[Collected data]
===============

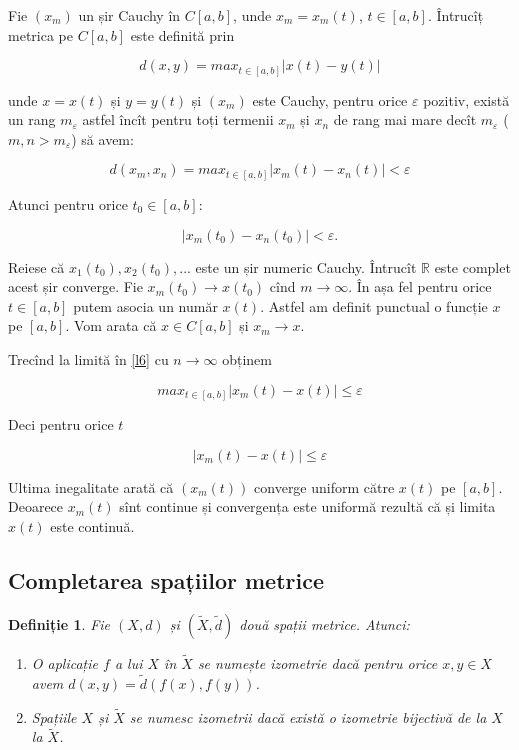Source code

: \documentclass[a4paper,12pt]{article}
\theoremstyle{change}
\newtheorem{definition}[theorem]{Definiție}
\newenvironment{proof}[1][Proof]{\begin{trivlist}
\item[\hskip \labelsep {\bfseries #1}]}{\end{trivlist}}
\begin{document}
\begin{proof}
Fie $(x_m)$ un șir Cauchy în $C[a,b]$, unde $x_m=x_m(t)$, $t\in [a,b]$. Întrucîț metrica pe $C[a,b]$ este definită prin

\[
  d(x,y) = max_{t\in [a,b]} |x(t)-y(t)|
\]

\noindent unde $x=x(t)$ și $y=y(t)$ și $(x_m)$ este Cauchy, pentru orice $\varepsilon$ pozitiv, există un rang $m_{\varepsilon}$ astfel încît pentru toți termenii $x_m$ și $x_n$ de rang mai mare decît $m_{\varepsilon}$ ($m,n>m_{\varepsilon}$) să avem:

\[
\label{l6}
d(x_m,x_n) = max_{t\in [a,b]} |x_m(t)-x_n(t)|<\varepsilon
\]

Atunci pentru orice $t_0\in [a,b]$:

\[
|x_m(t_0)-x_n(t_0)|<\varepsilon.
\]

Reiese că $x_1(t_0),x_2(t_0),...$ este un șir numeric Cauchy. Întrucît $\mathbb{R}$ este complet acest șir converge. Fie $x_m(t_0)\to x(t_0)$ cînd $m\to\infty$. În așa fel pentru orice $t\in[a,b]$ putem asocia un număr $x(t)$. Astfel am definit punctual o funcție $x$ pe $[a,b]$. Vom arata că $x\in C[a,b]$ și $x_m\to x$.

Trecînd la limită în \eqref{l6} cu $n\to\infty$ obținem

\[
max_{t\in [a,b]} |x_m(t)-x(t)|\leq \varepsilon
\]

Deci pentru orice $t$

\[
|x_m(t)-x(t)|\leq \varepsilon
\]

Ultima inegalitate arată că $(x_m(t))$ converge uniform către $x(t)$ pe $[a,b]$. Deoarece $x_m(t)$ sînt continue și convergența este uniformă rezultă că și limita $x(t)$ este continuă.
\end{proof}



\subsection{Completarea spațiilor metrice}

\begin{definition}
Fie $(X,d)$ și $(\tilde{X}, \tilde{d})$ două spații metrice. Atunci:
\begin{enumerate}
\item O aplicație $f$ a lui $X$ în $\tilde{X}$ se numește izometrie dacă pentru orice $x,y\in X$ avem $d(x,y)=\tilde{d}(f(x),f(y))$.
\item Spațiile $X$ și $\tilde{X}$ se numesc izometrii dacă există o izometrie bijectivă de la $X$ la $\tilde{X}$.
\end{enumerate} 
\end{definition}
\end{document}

===============

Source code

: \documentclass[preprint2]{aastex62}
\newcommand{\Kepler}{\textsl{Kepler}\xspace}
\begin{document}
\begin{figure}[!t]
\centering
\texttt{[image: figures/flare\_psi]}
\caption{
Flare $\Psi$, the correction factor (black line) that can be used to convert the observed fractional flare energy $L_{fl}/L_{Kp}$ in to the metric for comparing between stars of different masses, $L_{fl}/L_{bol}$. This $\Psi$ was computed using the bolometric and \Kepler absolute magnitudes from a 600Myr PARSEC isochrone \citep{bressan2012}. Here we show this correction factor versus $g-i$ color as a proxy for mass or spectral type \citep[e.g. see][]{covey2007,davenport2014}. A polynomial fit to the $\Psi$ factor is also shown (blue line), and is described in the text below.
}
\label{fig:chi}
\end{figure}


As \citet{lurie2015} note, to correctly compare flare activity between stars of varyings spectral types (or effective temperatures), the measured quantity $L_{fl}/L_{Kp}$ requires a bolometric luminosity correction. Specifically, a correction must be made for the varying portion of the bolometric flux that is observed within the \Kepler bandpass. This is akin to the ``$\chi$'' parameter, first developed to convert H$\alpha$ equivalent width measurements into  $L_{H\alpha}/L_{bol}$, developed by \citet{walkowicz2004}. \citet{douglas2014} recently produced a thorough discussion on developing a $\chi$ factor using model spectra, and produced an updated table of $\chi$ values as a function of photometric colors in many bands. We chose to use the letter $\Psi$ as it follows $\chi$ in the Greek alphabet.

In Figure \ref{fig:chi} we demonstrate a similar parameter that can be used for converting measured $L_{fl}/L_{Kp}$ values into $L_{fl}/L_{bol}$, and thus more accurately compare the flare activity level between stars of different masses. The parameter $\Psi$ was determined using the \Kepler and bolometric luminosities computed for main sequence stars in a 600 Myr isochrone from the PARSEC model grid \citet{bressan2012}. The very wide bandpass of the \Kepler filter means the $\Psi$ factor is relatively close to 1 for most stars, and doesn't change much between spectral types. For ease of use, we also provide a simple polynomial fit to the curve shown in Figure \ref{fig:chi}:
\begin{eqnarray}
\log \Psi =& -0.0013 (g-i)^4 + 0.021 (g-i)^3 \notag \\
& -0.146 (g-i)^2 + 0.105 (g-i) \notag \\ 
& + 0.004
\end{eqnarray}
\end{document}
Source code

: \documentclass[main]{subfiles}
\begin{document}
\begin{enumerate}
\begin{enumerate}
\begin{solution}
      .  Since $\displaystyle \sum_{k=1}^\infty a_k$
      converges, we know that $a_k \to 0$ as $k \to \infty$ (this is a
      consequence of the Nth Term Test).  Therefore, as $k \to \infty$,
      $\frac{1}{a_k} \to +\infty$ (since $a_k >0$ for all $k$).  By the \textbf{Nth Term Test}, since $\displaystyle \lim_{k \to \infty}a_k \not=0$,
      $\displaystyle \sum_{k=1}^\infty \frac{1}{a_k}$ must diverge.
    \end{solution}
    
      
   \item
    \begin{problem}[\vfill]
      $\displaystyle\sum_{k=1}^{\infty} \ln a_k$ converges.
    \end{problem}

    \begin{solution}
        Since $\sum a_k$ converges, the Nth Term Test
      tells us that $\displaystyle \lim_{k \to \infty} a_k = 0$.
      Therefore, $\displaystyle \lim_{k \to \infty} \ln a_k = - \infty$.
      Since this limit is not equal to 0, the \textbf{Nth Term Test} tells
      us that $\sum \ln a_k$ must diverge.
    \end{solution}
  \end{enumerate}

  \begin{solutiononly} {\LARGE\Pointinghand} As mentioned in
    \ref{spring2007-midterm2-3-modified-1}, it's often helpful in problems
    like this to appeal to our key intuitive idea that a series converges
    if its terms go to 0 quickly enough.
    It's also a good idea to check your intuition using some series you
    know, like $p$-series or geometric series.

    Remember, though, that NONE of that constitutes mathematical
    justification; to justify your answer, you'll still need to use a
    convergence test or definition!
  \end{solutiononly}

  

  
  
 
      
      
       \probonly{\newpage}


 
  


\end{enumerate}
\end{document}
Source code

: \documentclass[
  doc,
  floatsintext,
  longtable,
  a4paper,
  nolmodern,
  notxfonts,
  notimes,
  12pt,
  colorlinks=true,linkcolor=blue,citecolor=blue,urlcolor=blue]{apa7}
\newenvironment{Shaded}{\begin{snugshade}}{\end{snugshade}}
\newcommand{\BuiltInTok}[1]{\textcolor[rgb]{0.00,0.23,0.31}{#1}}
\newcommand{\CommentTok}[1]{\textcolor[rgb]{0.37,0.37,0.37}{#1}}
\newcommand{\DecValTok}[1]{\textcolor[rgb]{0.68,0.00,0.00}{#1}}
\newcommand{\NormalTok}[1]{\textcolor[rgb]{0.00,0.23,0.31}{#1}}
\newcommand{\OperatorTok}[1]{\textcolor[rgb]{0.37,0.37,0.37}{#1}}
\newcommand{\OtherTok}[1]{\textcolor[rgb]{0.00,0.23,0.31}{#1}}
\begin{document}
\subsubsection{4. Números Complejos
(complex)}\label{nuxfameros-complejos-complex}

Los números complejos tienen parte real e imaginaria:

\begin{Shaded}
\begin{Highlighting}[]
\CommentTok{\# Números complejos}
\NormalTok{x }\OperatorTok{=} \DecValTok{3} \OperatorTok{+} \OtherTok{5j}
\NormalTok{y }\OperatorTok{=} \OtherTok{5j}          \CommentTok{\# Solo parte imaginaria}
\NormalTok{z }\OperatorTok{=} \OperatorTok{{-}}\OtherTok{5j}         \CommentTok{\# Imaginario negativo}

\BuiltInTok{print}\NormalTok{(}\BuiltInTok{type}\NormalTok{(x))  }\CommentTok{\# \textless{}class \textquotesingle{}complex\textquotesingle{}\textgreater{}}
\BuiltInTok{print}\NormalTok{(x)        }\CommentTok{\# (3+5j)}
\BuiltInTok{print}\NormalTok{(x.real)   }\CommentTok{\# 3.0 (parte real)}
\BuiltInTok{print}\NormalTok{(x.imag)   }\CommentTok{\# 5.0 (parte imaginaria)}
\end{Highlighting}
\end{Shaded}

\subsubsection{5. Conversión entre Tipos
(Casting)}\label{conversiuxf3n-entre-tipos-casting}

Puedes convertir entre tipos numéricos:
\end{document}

===============

• _What you are asked to do_: Scan the entries above. Copy each line that has the string "DecValTok".

• _Problem solution_:
\newcommand{\DecValTok}[1]{\textcolor[rgb]{0.68,0.00,0.00}{#1}}
\NormalTok{x }\OperatorTok{=} \DecValTok{3} \OperatorTok{+} \OtherTok{5j}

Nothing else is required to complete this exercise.